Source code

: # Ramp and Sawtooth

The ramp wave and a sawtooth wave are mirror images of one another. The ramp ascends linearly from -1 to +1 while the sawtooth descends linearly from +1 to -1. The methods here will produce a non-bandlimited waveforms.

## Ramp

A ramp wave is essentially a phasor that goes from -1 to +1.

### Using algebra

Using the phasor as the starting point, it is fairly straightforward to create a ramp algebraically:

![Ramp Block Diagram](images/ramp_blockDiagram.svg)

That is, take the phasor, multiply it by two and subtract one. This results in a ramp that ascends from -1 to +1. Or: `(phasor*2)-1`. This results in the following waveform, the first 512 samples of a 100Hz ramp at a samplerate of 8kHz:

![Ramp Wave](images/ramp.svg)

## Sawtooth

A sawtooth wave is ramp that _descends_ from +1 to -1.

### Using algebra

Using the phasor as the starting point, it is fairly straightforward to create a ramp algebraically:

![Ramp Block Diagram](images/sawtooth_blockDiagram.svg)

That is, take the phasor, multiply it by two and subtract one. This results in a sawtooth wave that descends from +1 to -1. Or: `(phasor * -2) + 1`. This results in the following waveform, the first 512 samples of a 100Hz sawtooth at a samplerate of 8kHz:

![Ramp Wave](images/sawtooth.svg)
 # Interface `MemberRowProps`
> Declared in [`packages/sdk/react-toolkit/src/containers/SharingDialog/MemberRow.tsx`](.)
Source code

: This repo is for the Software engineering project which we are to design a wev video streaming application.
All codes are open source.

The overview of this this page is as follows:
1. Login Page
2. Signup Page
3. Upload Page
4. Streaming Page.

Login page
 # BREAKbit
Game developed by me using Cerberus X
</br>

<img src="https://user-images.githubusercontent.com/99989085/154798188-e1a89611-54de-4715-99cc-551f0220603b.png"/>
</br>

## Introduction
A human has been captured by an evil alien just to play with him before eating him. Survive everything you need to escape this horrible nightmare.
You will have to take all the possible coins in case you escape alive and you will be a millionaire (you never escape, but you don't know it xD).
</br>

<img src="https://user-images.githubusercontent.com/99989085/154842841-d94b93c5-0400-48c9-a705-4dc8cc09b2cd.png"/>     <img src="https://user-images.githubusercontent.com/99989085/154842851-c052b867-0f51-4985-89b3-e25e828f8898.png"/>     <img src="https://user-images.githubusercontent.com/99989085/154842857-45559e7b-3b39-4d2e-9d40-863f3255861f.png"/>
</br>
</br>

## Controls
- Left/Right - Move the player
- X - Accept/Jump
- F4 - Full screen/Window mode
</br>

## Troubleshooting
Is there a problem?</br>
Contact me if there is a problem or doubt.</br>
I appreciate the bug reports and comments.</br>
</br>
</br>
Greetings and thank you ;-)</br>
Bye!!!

__________________________________________________

### Task prompt
Line by line, transcribe the data exactly.

### Result of the task
Source code

: # Ramp and Sawtooth

The ramp wave and a sawtooth wave are mirror images of one another. The ramp ascends linearly from -1 to +1 while the sawtooth descends linearly from +1 to -1. The methods here will produce a non-bandlimited waveforms.

## Ramp

A ramp wave is essentially a phasor that goes from -1 to +1.

### Using algebra

Using the phasor as the starting point, it is fairly straightforward to create a ramp algebraically:

![Ramp Block Diagram](images/ramp_blockDiagram.svg)

That is, take the phasor, multiply it by two and subtract one. This results in a ramp that ascends from -1 to +1. Or: `(phasor*2)-1`. This results in the following waveform, the first 512 samples of a 100Hz ramp at a samplerate of 8kHz:

![Ramp Wave](images/ramp.svg)

## Sawtooth

A sawtooth wave is ramp that _descends_ from +1 to -1.

### Using algebra

Using the phasor as the starting point, it is fairly straightforward to create a ramp algebraically:

![Ramp Block Diagram](images/sawtooth_blockDiagram.svg)

That is, take the phasor, multiply it by two and subtract one. This results in a sawtooth wave that descends from +1 to -1. Or: `(phasor * -2) + 1`. This results in the following waveform, the first 512 samples of a 100Hz sawtooth at a samplerate of 8kHz:

![Ramp Wave](images/sawtooth.svg)
 # Interface `MemberRowProps`
> Declared in [`packages/sdk/react-toolkit/src/containers/SharingDialog/MemberRow.tsx`](.)
Source code

: This repo is for the Software engineering project which we are to design a wev video streaming application.
All codes are open source.

The overview of this this page is as follows:
1. Login Page
2. Signup Page
3. Upload Page
4. Streaming Page.

Login page
 # BREAKbit
Game developed by me using Cerberus X
</br>

<img src="https://user-images.githubusercontent.com/99989085/154798188-e1a89611-54de-4715-99cc-551f0220603b.png"/>
</br>

## Introduction
A human has been captured by an evil alien just to play with him before eating him. Survive everything you need to escape this horrible nightmare.
You will have to take all the possible coins in case you escape alive and you will be a millionaire (you never escape, but you don't know it xD).
</br>

<img src="https://user-images.githubusercontent.com/99989085/154842841-d94b93c5-0400-48c9-a705-4dc8cc09b2cd.png"/>     <img src="https://user-images.githubusercontent.com/99989085/154842851-c052b867-0f51-4985-89b3-e25e828f8898.png"/>     <img src="https://user-images.githubusercontent.com/99989085/154842857-45559e7b-3b39-4d2e-9d40-863f3255861f.png"/>
</br>
</br>

## Controls
- Left/Right - Move the player
- X - Accept/Jump
- F4 - Full screen/Window mode
</br>

## Troubleshooting
Is there a problem?</br>
Contact me if there is a problem or doubt.</br>
I appreciate the bug reports and comments.</br>
</br>
</br>
Greetings and thank you ;-)</br>
Bye!!!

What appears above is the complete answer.